Today I am just sad. I'm finally starting to feel not sick, but my energy is still so low. I can't fathom getting back into any sort of a workout routine again--let alone the one I was doing before all of this hit. I can't even get caught up on the house work and errands I put off all of last week.
I'm pretty sure my old routine is a big part of why I got SO sick, but I'm struggling to figure out how to get an acceptable routine--and therefore my happiness--back.
That being said, I did find Joyful Moments. One was the first peonies blooming in our backyard. I didn't take a picture yet because it's nowhere near as pretty as it will be in a bit when they all blossom.
Another was this:
It was even cuter in real life, without the harsh lighting from the flash. I love my sweet little thumb sucker in all his darlingness.
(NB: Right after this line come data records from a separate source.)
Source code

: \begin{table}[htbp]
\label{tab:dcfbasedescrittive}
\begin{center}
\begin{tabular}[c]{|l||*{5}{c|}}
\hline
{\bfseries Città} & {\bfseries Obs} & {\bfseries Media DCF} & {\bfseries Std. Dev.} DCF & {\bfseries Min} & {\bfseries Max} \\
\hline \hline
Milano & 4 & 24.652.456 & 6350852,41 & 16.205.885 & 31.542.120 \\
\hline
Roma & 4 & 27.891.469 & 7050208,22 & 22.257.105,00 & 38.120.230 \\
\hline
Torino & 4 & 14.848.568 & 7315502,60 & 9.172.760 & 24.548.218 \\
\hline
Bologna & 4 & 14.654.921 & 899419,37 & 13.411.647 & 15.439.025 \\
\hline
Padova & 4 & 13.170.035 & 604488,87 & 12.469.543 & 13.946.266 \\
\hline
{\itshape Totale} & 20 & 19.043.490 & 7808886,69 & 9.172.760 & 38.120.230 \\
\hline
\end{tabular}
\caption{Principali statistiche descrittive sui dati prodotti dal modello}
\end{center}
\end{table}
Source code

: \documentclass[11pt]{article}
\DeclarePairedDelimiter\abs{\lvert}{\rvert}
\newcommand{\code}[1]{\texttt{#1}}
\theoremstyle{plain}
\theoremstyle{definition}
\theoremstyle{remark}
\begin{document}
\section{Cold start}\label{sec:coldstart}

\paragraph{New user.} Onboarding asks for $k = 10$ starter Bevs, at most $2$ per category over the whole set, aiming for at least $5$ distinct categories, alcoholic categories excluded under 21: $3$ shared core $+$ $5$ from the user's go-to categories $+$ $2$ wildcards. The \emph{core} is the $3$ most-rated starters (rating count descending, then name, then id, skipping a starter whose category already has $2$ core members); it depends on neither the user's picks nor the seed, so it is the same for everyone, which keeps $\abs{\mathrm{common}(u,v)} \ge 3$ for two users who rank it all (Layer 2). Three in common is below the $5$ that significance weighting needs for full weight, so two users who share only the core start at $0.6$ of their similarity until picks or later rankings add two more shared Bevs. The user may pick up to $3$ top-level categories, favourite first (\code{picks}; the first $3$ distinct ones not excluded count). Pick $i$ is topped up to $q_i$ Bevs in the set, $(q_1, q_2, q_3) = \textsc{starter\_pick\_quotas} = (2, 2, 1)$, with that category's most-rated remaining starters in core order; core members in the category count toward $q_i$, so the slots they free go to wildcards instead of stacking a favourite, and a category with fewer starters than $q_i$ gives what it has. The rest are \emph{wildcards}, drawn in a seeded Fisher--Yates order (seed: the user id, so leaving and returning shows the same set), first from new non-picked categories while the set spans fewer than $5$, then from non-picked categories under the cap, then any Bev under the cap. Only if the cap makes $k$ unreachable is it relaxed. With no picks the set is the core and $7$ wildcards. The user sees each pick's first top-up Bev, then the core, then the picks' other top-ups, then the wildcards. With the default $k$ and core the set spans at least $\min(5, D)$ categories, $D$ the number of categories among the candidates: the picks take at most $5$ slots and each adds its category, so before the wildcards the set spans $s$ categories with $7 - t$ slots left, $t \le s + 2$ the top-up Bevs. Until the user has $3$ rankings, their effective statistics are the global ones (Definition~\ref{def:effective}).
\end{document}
And finally, I sat down and played the piano and sang my heart out tonight. While HH kindly got the kids ready for bed without asking me to stop, even though it was rather disruptive. I don't have the amazing singing voice I've always wished I had. But when I sit and play the piano, I like to pretend anyway. For a little while, I can tune out reality and whatever is bugging me and it always makes me happy. So, that was the final Joyful Moment I'm going to share with you tonight.
Thanks for listening.
Wishing you all Joyful Moments made even better by a whole lot of darlingness!